# dry pork loin- suggestions to improve



## doodle (Aug 30, 2008)

I haven't cooked pork loin in soooo long & now I remember why.
I cant seem to prevent it from drying out no matter what I try.

I would like to be able to use "unseasoned" pork but perhaps that just isn't possible any more?? I cooked my small loin piece (2.5 pounds) at 300 degrees on a rack, over a little water in the bottom of a (fairly large) pan. I covered with a lid for the first 30 minutes. Then removed the lid and cooked for another 20 minutes till juices almost ran clear and internal temp was 145. I let it rest, tented, and the internal temp rose to 150. It should have been wonderfull but it was still verging on dry and chewy. 

Should I be brining my unseasoned pork before cooking or am I doing something wrong? Would it help if I used a much smaller pan so as not to allow so much space with in the pan I am cooking? In stead of using such a low temperature should I start off high and then reduce? If you brine, what amounts do you use?

OR....Suggestions would be much appreciated.

doodle


----------



## petemccracken (Sep 18, 2008)

Are you cooking "pork loin" or "pork tenderloin"?


----------



## doodle (Aug 30, 2008)

pork loin - not tenderloin - I know it is small but it is a plain loin

doodle


----------



## koukouvagia (Apr 3, 2008)

It's such a small pieces I would cook it just like tenderloin. I bring it up to room temperature, then I season (salt, pepper, crushed garlic, thyme, olive oil). Sear in a hot pan until all sides are golden, then finish off in the oven until desired temperature. I'm not a fan of gravies and pan sauces usually but last time I made this I served it with a blue cheese risotto and the creaminess of the risotto was great contrast to the meat.

But like you I've had awful experiences with pork loin (normal size). So dry that it was inedible! I'd love to hear suggestions from others about how to really cook a pork loin.


----------



## elchivito (Jan 25, 2009)

I'd say your temps are about 10 degrees too high. I pull my roast loins at 135, or try to, usually it's more like 137 or 8. After resting it's 140-145 and plenty juicy. Other roasts I leave in a bit longer, but loin has almost no internal fat and the juices go away real quick. There isn't a whole lot of wiggle room between done just right and ruined. I've also tried brining, but haven't found it worth the trouble with pork loin.


----------



## kyheirloomer (Feb 1, 2007)

I'd say elchivito is correct. 

All of the published temperature figures can be misleading, because they refer to the finished temperatures (i.e., after resting). So if you cook to the target temp, then rest the meat, it will be cooked further than you want.

This is particularly a problem with modern pork, which has been bred to be less fatty to begin with. And the loin is a rather lean piece on top of that. 
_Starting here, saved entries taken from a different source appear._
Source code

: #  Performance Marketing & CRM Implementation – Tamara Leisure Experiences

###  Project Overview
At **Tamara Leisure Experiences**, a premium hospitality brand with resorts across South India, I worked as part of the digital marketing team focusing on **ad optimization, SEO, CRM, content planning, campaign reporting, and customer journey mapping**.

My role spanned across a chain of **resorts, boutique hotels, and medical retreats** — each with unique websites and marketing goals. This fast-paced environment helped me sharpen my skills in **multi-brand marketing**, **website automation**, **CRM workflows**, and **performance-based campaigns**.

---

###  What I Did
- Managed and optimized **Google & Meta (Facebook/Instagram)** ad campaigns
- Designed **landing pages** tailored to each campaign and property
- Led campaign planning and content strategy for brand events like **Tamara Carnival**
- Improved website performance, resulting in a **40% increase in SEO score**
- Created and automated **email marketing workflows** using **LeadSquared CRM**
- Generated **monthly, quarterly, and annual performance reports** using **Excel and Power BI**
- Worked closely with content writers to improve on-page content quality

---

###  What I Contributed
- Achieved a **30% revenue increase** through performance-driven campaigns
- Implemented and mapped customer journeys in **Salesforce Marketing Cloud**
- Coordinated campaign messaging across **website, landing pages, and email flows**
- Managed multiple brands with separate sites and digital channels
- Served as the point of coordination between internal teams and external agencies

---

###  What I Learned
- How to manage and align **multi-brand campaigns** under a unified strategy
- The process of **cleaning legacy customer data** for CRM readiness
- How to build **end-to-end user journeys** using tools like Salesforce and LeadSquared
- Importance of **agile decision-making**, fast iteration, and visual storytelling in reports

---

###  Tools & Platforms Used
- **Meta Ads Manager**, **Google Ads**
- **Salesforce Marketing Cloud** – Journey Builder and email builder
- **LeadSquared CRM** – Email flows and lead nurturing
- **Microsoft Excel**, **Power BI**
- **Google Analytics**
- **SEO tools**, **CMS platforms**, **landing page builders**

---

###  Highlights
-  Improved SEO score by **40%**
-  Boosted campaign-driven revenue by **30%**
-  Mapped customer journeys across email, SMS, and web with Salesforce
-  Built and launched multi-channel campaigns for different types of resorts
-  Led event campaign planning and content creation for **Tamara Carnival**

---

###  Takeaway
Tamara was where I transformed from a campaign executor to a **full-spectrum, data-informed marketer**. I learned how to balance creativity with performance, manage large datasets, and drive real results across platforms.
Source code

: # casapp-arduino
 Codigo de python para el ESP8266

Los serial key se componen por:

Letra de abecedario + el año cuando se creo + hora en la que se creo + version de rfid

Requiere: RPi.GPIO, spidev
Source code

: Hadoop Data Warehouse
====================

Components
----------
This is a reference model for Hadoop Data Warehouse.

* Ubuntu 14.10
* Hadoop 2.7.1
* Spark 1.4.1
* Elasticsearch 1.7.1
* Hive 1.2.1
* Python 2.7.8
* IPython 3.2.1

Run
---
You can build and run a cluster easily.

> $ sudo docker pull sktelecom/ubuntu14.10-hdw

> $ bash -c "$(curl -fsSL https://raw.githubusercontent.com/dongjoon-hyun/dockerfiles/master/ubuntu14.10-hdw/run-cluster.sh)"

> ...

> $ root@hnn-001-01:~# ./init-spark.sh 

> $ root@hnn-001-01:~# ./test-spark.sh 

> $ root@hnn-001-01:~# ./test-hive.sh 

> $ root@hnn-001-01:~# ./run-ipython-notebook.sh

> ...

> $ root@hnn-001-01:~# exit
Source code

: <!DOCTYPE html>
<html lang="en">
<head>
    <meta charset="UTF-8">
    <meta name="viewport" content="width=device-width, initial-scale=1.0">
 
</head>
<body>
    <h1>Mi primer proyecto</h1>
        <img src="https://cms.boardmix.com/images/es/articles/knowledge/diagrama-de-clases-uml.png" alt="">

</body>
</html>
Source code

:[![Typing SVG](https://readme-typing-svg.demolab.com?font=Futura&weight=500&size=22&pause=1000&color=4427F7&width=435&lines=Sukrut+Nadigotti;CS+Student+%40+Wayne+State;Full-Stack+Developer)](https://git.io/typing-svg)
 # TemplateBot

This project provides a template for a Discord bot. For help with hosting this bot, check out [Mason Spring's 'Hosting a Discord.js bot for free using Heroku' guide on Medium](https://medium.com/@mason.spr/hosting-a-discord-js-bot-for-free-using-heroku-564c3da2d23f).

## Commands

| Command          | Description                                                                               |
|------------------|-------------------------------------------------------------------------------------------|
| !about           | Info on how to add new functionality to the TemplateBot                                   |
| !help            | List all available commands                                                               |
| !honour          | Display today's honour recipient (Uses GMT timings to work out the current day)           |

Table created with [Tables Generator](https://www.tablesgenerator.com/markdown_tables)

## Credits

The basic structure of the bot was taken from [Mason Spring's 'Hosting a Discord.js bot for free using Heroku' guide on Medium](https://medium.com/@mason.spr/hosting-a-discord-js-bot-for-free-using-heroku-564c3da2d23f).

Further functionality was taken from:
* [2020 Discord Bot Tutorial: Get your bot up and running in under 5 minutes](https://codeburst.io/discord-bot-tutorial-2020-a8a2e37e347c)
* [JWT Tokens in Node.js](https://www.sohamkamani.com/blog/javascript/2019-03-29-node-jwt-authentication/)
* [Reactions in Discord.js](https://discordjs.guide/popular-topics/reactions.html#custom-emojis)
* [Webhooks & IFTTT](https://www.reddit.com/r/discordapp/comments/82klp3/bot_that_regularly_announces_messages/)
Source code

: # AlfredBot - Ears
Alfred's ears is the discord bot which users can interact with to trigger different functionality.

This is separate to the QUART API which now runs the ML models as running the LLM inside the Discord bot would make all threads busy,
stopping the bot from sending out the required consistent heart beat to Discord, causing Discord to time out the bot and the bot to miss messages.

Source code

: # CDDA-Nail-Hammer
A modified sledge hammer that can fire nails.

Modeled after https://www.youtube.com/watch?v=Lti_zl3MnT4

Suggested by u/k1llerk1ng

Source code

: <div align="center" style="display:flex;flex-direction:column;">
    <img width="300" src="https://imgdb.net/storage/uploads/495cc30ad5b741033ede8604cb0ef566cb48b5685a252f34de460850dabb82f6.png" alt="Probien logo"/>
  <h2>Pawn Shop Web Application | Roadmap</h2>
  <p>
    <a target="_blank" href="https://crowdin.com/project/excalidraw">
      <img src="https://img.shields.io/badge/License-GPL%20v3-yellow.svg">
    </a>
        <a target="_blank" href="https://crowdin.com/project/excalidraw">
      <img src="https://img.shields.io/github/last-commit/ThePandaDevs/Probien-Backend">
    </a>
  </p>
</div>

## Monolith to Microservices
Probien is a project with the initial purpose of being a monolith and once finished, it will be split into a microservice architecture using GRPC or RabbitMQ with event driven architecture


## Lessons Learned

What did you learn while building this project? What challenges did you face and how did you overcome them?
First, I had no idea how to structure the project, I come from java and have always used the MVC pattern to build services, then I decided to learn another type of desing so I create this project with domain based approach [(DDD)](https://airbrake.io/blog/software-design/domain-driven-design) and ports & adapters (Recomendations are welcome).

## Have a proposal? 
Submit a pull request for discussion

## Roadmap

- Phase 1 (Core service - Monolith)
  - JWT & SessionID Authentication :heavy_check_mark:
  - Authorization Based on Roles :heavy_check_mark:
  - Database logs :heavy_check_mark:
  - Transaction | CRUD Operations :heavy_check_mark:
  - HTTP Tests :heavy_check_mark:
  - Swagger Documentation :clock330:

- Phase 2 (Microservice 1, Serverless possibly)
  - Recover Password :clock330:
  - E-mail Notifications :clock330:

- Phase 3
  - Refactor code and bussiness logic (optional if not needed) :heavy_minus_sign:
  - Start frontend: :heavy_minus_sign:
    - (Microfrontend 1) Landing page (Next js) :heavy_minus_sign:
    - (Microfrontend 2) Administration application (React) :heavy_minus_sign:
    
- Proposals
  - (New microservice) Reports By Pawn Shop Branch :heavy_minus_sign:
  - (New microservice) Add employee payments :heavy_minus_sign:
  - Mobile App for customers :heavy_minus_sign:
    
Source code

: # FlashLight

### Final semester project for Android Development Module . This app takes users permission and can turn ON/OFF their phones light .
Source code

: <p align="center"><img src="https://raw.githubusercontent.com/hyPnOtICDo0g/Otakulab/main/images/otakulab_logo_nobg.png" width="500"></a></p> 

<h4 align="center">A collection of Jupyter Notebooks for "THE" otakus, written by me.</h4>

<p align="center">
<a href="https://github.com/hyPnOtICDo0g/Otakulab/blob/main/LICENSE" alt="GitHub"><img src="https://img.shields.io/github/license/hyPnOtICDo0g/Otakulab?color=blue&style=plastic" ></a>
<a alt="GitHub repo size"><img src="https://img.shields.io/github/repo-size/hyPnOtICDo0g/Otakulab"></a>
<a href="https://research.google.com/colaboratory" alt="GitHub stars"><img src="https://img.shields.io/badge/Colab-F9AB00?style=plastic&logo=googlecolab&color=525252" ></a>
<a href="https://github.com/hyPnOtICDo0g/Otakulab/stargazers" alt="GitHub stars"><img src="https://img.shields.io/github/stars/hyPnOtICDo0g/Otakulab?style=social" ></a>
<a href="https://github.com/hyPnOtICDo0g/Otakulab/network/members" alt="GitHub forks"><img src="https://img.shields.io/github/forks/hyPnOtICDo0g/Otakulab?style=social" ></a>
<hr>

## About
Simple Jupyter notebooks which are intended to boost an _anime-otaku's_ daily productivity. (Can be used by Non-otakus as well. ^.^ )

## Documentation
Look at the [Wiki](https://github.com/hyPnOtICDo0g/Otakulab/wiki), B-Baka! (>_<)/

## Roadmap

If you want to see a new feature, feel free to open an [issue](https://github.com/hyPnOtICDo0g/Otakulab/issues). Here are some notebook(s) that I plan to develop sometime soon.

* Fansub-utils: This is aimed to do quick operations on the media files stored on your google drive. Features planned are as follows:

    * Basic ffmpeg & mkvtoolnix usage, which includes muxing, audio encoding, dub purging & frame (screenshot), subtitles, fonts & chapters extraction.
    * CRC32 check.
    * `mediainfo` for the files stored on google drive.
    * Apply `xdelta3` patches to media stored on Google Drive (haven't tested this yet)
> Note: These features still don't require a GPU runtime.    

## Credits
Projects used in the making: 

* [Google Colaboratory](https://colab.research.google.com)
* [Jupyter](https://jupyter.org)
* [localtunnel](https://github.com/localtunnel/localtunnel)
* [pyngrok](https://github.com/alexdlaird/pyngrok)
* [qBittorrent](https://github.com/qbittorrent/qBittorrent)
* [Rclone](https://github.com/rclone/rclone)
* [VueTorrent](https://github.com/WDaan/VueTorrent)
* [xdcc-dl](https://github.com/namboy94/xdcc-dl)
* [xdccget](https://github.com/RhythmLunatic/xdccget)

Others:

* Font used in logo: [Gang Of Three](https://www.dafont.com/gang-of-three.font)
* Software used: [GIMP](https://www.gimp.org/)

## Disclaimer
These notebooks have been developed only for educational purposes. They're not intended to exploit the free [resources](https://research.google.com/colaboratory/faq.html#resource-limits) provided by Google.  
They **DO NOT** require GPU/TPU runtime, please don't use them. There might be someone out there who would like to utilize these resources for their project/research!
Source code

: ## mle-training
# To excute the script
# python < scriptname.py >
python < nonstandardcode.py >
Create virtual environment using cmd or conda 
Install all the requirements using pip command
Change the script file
When you cook your next loin, do not remove any of the top cap fat. After searing (if you do), cook it with the top cap upwards. And only go to 135F. Then let it rest, tented.


----------



## rpmcmurphy (Jan 8, 2008)

Sous-vide in a bag with a bunch-o-stuff then brown it in scorching pan very quickly  

ya know....if you had an immersion circulator (or one of those temp control devices for your rice cooker/crock pot)


----------



## doodle (Aug 30, 2008)

I took the after cooking flavoured pork water and added it to my carmelized balsamic onions which I deglazed with some white wine. I love pan sauces Koukouvagia and so I take advantage of using them when ever possible. Fortunately this one allowed me to eat my endevor instead of having to through it out.

I did think of treating it like a piece of tenderloin by searing it first but I was hoping to avaid that if possible.

doodle


----------



## boar_d_laze (Feb 13, 2008)

You're not doing much wrong actually. 

But here are some tips to help you avoid dry pork. Roasting in a steamy environment won't help you much. You don't need all that water, nor do you need the tent. I suggest roasting over a pan with just enough liquid to protect the meat juices which drop into it. Or better yet, filled with some aromatics.

The biggest problem in terms of what you're doing is your temperature, which is neither here nor there for anything as lean as modern, American pork loin. Your little roast is too small to go into a hot oven, and then drop the temperature. It would be cooked before the temp slowed down much, defeating the purpose. You'd be better served by choosing "low and slow," or regular. I think regular, which is 350, would be the easiest -- all things considered.

The purpose of starting hot, then going slow is to get a sear on the surface, then coast gently into doneness. You really ought to sear a piece that small before roasting -- but it's not absolutely necessary.

Alternatively, the loin could be cooked low and slow; but that's a different thing and not very good for cooking to the medium/medium-well range you're going for. 

One of the most common ways to prevent dryness in pork is to "bard" it. "Barding" means draping something fatty over the surface. You'd probably be best served by bacon. 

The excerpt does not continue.